In the early 1970s the family ranch struggled because of high taxes, and Carpenter found it difficult to continue in the cattle business. In a stroke of good fortune, the new Dallas-Fort Worth International Airport was built nearby, opening in 1973. Carpenter decided that he either had to sell Hackberry Creek or develop it. He chose the latter course, telling the New York Times in 1990, “When I thought about it, I realized, here was an opportunity from scratch to plan the best possible use of a piece of property on a large scale.” The result was a development that his mother dubbed “El Ranchito de las Colinas,” or the little ranch of the hills, which became simply known as Las Colinas. Carpenter bought additional land until Las Colinas encompassed 12,000 acres. His planned community, also dubbed the Emerald City of the north Texas plains, was grand and sweeping. Although it might take as many as 20 years to fulfill his dream, Carpenter wanted to make Las Colinas America’s premier corporate address, a self-contained, well regulated community built around a core of business parks, complete with Venetian canals and an overhead monorail, as well as luxury homes and apartment communities where business leaders could rub shoulders with their peers. It was a Disneyland for the executive class, combining Old World charm with the advances of tomorrow. Jefferson Properties was one of a number of real estate companies Carpenter created to develop Las Colinas, providing JPI with deep roots in serving the luxury market.
Formation of JPI Inc. in 1989
Las Colinas proved to be a prohibitively expensive undertaking, and the company, despite landing such tenants as Kimberly-Clark, was unable to generate the necessary capital. In 1983 ever profitable Southland Life Insurance was sold for $352 million and still Carpenter had to borrow heavily. By 1984 Southland Financial owed nearly $500 million, and to relieve shareholder pressure he attempted to take the company private but other investors, including Ivan Boesky, sensed an opportunity and entered the picture, driving up the price of Southland’s stock and effectively scuttling Carpenter’s deal. His health failing, Carpenter ultimately underwent several heart bypass operations. His son, John Carpenter III, succeeded him as CEO of Southland. They twice turned to Michael Milken to raise $200 million in junk bonds, but with the crash of the Dallas real estate market in 1986, Los Colinas was saddled with excessive debt and Southland came close to losing the development. Finally in 1988 Teachers Insurance and Annuity Association and JMB Realty, a Chicago-based real estate corporation, saved the Carpenters from bankruptcy. In a restructuring that followed, Southland Financial was liquidated and in 1989 Jefferson Properties split off, changing its name to JPI Inc., with the younger Carpenter serving as chairman.

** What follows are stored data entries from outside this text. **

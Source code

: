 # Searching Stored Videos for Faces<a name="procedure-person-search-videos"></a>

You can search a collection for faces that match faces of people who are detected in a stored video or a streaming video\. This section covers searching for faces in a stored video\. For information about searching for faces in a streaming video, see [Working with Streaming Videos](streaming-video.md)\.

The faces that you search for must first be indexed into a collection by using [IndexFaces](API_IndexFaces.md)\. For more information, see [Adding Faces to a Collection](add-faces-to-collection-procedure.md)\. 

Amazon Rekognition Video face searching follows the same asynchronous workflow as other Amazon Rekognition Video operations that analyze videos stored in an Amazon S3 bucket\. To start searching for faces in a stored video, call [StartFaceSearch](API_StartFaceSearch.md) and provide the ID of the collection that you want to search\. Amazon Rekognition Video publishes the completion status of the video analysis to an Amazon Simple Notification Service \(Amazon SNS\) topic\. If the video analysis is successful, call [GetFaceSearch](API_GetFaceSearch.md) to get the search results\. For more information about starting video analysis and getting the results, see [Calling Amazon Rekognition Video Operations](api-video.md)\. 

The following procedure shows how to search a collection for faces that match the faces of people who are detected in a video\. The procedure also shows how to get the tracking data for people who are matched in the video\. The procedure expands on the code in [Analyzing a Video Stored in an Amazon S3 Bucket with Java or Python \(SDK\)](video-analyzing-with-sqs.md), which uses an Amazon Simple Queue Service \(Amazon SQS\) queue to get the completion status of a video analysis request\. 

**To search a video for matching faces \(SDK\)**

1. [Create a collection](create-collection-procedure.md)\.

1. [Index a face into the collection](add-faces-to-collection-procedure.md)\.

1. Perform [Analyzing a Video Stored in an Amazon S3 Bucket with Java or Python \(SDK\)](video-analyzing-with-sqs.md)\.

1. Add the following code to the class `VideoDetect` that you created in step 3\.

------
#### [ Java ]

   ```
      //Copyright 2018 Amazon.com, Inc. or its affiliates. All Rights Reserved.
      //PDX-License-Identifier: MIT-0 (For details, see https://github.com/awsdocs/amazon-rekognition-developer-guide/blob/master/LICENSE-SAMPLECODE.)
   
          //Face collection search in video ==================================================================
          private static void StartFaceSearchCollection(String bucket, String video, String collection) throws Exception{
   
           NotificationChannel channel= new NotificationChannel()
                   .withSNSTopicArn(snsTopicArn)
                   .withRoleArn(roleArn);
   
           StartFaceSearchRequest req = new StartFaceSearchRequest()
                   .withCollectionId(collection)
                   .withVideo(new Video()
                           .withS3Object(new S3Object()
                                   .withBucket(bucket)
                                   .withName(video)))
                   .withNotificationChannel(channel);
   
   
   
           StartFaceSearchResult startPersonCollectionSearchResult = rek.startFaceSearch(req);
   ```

Actively involved in both apartment development and management as well as commercial properties in the Dallas-Fort Worth area, JPI, based in Las Colinas, received a major boost when Hunt Consolidated Inc. (parent of Hunt Realty) agreed to acquire a major stake in the business and provide significant equity capital to fund ongoing multifamily developments. Under terms of the agreement, JPI would construct and manage the communities and Hunt would share ownership and income. Hunt Consolidated was run by Ray Hunt, one of the many offspring of famed Texas oil billionaire H.L. Hunt. Born in Illinois, H.L. Hunt was the son of a banker and left home at the age of 16, supporting himself to a large degree by playing cards. In the 1920s he ran a gambling hall in Arkansas during an oil boom and became involved in the petroleum business. After moving to east Texas in the early 1930s he ultimately established the Hunt Oil Company and became, for a time, the richest man in the United States. In addition to money Hunt also acquired wives and produced a wealth of children. The mother of Ray Hunt, who was born in 1943, was Ruth Ray, a secretary at Hunt Oil Company. It was not until 1957 that H.L. Hunt married her and legally adopted Ray and his three siblings.
JPI moved beyond the Dallas-Fort Worth area, developing multifamily communities in Florida, Virginia, Georgia, and Colorado. In 1994, in order to focus on apartment construction and management, it merged its commercial property operations, a portfolio of some three million square feet, with Texas-based Fuller-Macfarlan Real Estate Services. With all classes of apartment development thriving in the mid-1990s, particularly in Sunbelt markets, JPI focused on the luxury sector. The driving force was the generation of aging, affluent baby boomers who no longer cared for the responsibilities of homeownership. They wanted the space of a house and the convenience of a garage, but also the security and other amenities associated with a hotel.
JPI developed a concept for the luxury market it called Project 2000, the prototype of which, Jefferson Estates, was unveiled in January 1996 at the National Association of Home Builders Convention. The community was being built in Richardson, Texas, a complex of 528 units located in the heart of the area’s telecom corridor. JPI hoped to attract a tenant base from the 100,000 high-tech employees working at some 500 firms in the North Dallas area. The company also formed partnerships with firms to supply many of the extras that these tenants would find attractive. For instance, Xencom Communication provided intelligent thermostats, which allowed residents to monitor and adjust their heating and air conditioning by telephone. Southwestern Bell equipped the units with high-speed Internet access, in addition to surround sound and video-on-demand.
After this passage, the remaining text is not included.